IMHO, tortoise and turtle types are just different, and of course, the individual is different too. I have three sliders, but my YBS is by far the biggest baby ever, just in the way she acts. the painted turtles are very different from each other. I've read storied about (maggie3fan's tort) Bob, and I am sooooooo glad that Cheerio is so mellow! 
I guess it all depends on the tortoise, because they are ALL different, and while one species might be sightly more outgoing and 'friendly' than another, you might get an amazing, social tort that just wants to chill out all day with you.


----------



## Tom (Oct 16, 2014)

natalie3 said:


> Yes, I´m looking if I can arrange a space outdoors. It would be a 16 ft square, is that enough?



16x16' is plenty big for any of the Testudo species.

Where are you though? Climate should matter in your selection of species to work with.


----------



## natalie3 (Oct 16, 2014)

I live in Mexico. We have warm, sunny climate all year, a bit chilly in november and cold in december-january


----------



## natalie3 (Oct 16, 2014)

Tom said:


> 16x16' is plenty big for any of the Testudo species.
> 
> Where are you though? Climate should matter in your selection of species to work with.
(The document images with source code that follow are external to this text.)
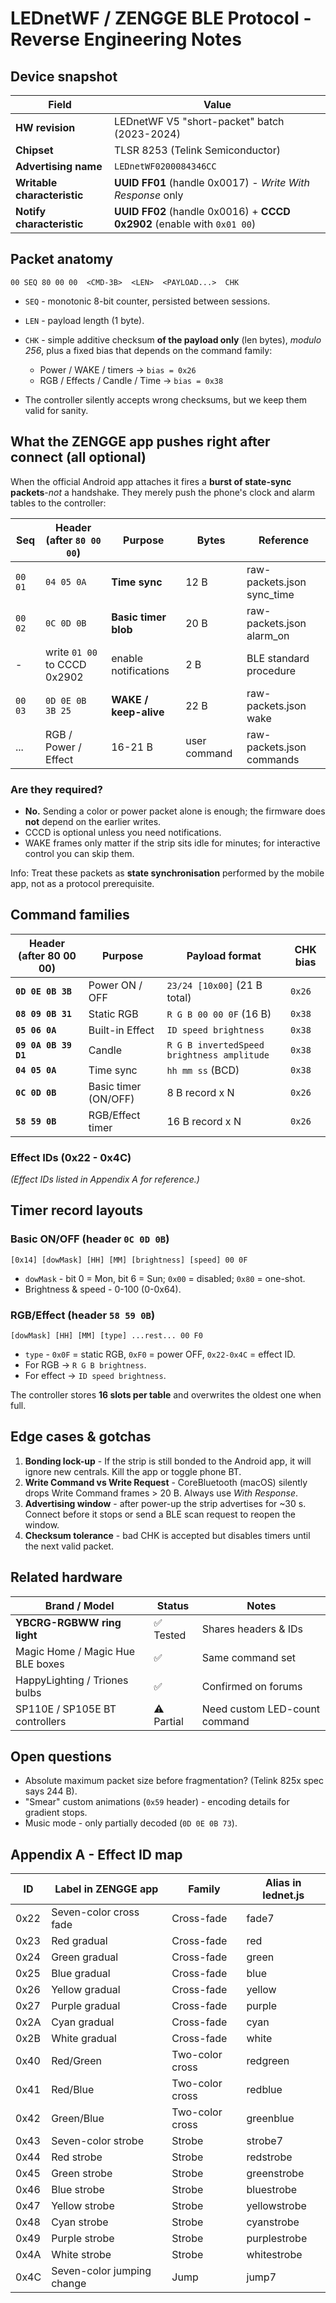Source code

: # LEDnetWF / ZENGGE BLE Protocol - Reverse Engineering Notes

## Device snapshot

| Field                       | Value                                                                   |
| --------------------------- | ----------------------------------------------------------------------- |
| **HW revision**             | LEDnetWF V5 "short-packet" batch (2023-2024)                            |
| **Chipset**                 | TLSR 8253 (Telink Semiconductor)                                        |
| **Advertising name**        | `LEDnetWF0200084346CC`                                                  |
| **Writable characteristic** | **UUID FF01** (handle 0x0017) - _Write With Response_ only              |
| **Notify characteristic**   | **UUID FF02** (handle 0x0016) + **CCCD 0x2902** (enable with `0x01 00`) |

## Packet anatomy

```
00 SEQ 80 00 00  <CMD-3B>  <LEN>  <PAYLOAD...>  CHK
```

- `SEQ` - monotonic 8-bit counter, persisted between sessions.
- `LEN` - payload length (1 byte).
- `CHK` - simple additive checksum **of the payload only** (len bytes), _modulo 256_, plus a fixed bias that depends on the command family:
  - Power / WAKE / timers -> `bias = 0x26`
  - RGB / Effects / Candle / Time -> `bias = 0x38`

- The controller silently accepts wrong checksums, but we keep them valid for sanity.

## What the ZENGGE app pushes right after connect (all **optional**)

When the official Android app attaches it fires a **burst of state-sync packets**-_not_ a handshake. They merely push the phone's clock and alarm tables to the controller:

| Seq     | Header (after `80 00 00`)    | Purpose               | Bytes        | Reference                  |
| ------- | ---------------------------- | --------------------- | ------------ | -------------------------- |
| `00 01` | `04 05 0A`                   | **Time sync**         | 12 B         | raw-packets.json sync_time |
| `00 02` | `0C 0D 0B`                   | **Basic timer blob**  | 20 B         | raw-packets.json alarm_on  |
| -       | write `01 00` to CCCD 0x2902 | enable notifications  | 2 B          | BLE standard procedure     |
| `00 03` | `0D 0E 0B 3B 25`             | **WAKE / keep-alive** | 22 B         | raw-packets.json wake      |
| ...     | RGB / Power / Effect         | 16-21 B               | user command | raw-packets.json commands  |

### Are they required?

- **No.** Sending a color or power packet alone is enough; the firmware does **not** depend on the earlier writes.
- CCCD is optional unless you need notifications.
- WAKE frames only matter if the strip sits idle for minutes; for interactive control you can skip them.

Info: Treat these packets as **state synchronisation** performed by the mobile app, not as a protocol prerequisite.

## Command families

| Header (after 80 00 00) | Purpose              | Payload format                             | CHK bias |
| ----------------------- | -------------------- | ------------------------------------------ | -------- |
| **`0D 0E 0B 3B`**       | Power ON / OFF       | `23/24 [10x00]` (21 B total)               | `0x26`   |
| **`08 09 0B 31`**       | Static RGB           | `R G B 00 00 0F` (16 B)                    | `0x38`   |
| **`05 06 0A`**          | Built-in Effect      | `ID speed brightness`                      | `0x38`   |
| **`09 0A 0B 39 D1`**    | Candle               | `R G B invertedSpeed brightness amplitude` | `0x38`   |
| **`04 05 0A`**          | Time sync            | `hh mm ss` (BCD)                           | `0x38`   |
| **`0C 0D 0B`**          | Basic timer (ON/OFF) | 8 B record x N                             | `0x26`   |
| **`58 59 0B`**          | RGB/Effect timer     | 16 B record x N                            | `0x26`   |

### Effect IDs (0x22 - 0x4C)

_(Effect IDs listed in Appendix A for reference.)_

## Timer record layouts

### Basic ON/OFF (header `0C 0D 0B`)

```
[0x14] [dowMask] [HH] [MM] [brightness] [speed] 00 0F
```

- `dowMask` - bit 0 = Mon, bit 6 = Sun; `0x00` = disabled; `0x80` = one-shot.
- Brightness & speed - 0-100 (0-0x64).

### RGB/Effect (header `58 59 0B`)

```
[dowMask] [HH] [MM] [type] ...rest... 00 F0
```

- `type` - `0x0F` = static RGB, `0xF0` = power OFF, `0x22-0x4C` = effect ID.
- For RGB -> `R G B brightness`.
- For effect -> `ID speed brightness`.

The controller stores **16 slots per table** and overwrites the oldest one when full.

## Edge cases & gotchas

1. **Bonding lock-up** - If the strip is still bonded to the Android app, it will ignore new centrals. Kill the app or toggle phone BT.
2. **Write Command vs Write Request** - CoreBluetooth (macOS) silently drops Write Command frames > 20 B. Always use _With Response_.
3. **Advertising window** - after power-up the strip advertises for ~30 s. Connect before it stops or send a BLE scan request to reopen the window.
4. **Checksum tolerance** - bad CHK is accepted but disables timers until the next valid packet.

## Related hardware

| Brand / Model                    | Status     | Notes                         |
| -------------------------------- | ---------- | ----------------------------- |
| **YBCRG-RGBWW ring light**       | ✅ Tested  | Shares headers & IDs          |
| Magic Home / Magic Hue BLE boxes | ✅         | Same command set              |
| HappyLighting / Triones bulbs    | ✅         | Confirmed on forums           |
| SP110E / SP105E BT controllers   | ⚠️ Partial | Need custom LED-count command |

## Open questions

- Absolute maximum packet size before fragmentation? (Telink 825x spec says 244 B).
- "Smear" custom animations (`0x59` header) - encoding details for gradient stops.
- Music mode - only partially decoded (`0D 0E 0B 73`).

## Appendix A - Effect ID map

| ID   | Label in ZENGGE app        | Family          | Alias in lednet.js |
| ---- | -------------------------- | --------------- | ------------------ |
| 0x22 | Seven-color cross fade     | Cross-fade      | fade7              |
| 0x23 | Red gradual                | Cross-fade      | red                |
| 0x24 | Green gradual              | Cross-fade      | green              |
| 0x25 | Blue gradual               | Cross-fade      | blue               |
| 0x26 | Yellow gradual             | Cross-fade      | yellow             |
| 0x27 | Purple gradual             | Cross-fade      | purple             |
| 0x2A | Cyan gradual               | Cross-fade      | cyan               |
| 0x2B | White gradual              | Cross-fade      | white              |
| 0x40 | Red/Green                  | Two-color cross | redgreen           |
| 0x41 | Red/Blue                   | Two-color cross | redblue            |
| 0x42 | Green/Blue                 | Two-color cross | greenblue          |
| 0x43 | Seven-color strobe         | Strobe          | strobe7            |
| 0x44 | Red strobe                 | Strobe          | redstrobe          |
| 0x45 | Green strobe               | Strobe          | greenstrobe        |
| 0x46 | Blue strobe                | Strobe          | bluestrobe         |
| 0x47 | Yellow strobe              | Strobe          | yellowstrobe       |
| 0x48 | Cyan strobe                | Strobe          | cyanstrobe         |
| 0x49 | Purple strobe              | Strobe          | purplestrobe       |
| 0x4A | White strobe               | Strobe          | whitestrobe        |
| 0x4C | Seven-color jumping change | Jump            | jump7              |
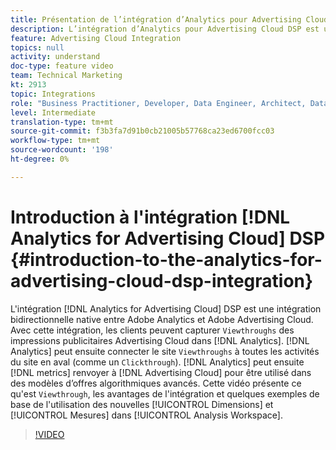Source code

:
 ```yaml
---
title: Présentation de l’intégration d’Analytics pour Advertising Cloud DSP
description: L’intégration d’Analytics pour Advertising Cloud DSP est une intégration bidirectionnelle native entre Adobe Analytics et Adobe Advertising Cloud. Grâce à cette intégration, les clients peuvent capturer des affichages publicitaires à partir d’Advertising Cloud et des impressions publicitaires dans Analytics. Analytics peut ensuite connecter les affichages publicitaires à toutes les activités du site en aval (tout comme un clic publicitaire). Analytics peut ensuite renvoyer les mesures à Advertising Cloud pour les utiliser dans des modèles d’offres algorithmiques avancés. Cette vidéo présente ce qu’est une consultation, les avantages de l’intégration et quelques exemples de base de l’utilisation des nouvelles Dimensions/mesures dans Analysis Workspace.
feature: Advertising Cloud Integration
topics: null
activity: understand
doc-type: feature video
team: Technical Marketing
kt: 2913
topic: Integrations
role: "Business Practitioner, Developer, Data Engineer, Architect, Data Architect, Administrator, Leader"
level: Intermediate
translation-type: tm+mt
source-git-commit: f3b3fa7d91b0cb21005b57768ca23ed6700fcc03
workflow-type: tm+mt
source-wordcount: '198'
ht-degree: 0%

---
```



# Introduction à l&#39;intégration [!DNL Analytics for Advertising Cloud] DSP {#introduction-to-the-analytics-for-advertising-cloud-dsp-integration}

L&#39;intégration [!DNL Analytics for Advertising Cloud] DSP est une intégration bidirectionnelle native entre Adobe Analytics et Adobe Advertising Cloud. Avec cette intégration, les clients peuvent capturer `Viewthroughs` des impressions publicitaires Advertising Cloud dans [!DNL Analytics]. [!DNL Analytics] peut ensuite connecter le site  `Viewthroughs` à toutes les activités du site en aval (comme un  `Clickthrough`). [!DNL Analytics] peut ensuite  [!DNL metrics] renvoyer à  [!DNL Advertising Cloud] pour être utilisé dans des modèles d’offres algorithmiques avancés. Cette vidéo présente ce qu&#39;est `Viewthrough`, les avantages de l&#39;intégration et quelques exemples de base de l&#39;utilisation des nouvelles [!UICONTROL Dimensions] et [!UICONTROL Mesures] dans [!UICONTROL Analysis Workspace].

>[!VIDEO](https://video.tv.adobe.com/v/27237/?quality=9)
For example a Russian tortoise? I found a gorgeous ornate box turtle...can you give me your opinion?


----------



## leigti (Oct 16, 2014)

natalie3 said:


> For example a Russian tortoise? I found a gorgeous ornate box turtle...can you give me your opinion?


I have a Russian tortoise and a three toed Boxturtle. They both have a lot of personality and are friendly. The Boxturtle requires more water and eat protein, worms and crickets etc.The Russian tortoise does not eat protein at all, she eats mostly broadleaf weed's. Both types are escape artist though so they need good enclosure and I would recommend that they be outside as much as possible.I have both an indoor and outdoor enclosure for each of them,I think either one of them would be great.


----------



## natalie3 (Oct 16, 2014)

leigti said:


> I have a Russian tortoise and a three toed Boxturtle. They both have a lot of personality and are friendly. The Boxturtle requires more water and eat protein, worms and crickets etc.The Russian tortoise does not eat protein at all, she eats mostly broadleaf weed's. Both types are escape artist though so they need good enclosure and I would recommend that they be outside as much as possible.I have both an indoor and outdoor enclosure for each of them,I think either one of them would be great.



Thank you!


----------



## Yellow Turtle01 (Oct 16, 2014)

natalie3 said:


> For example a Russian tortoise? I found a gorgeous ornate box turtle...can you give me your opinion?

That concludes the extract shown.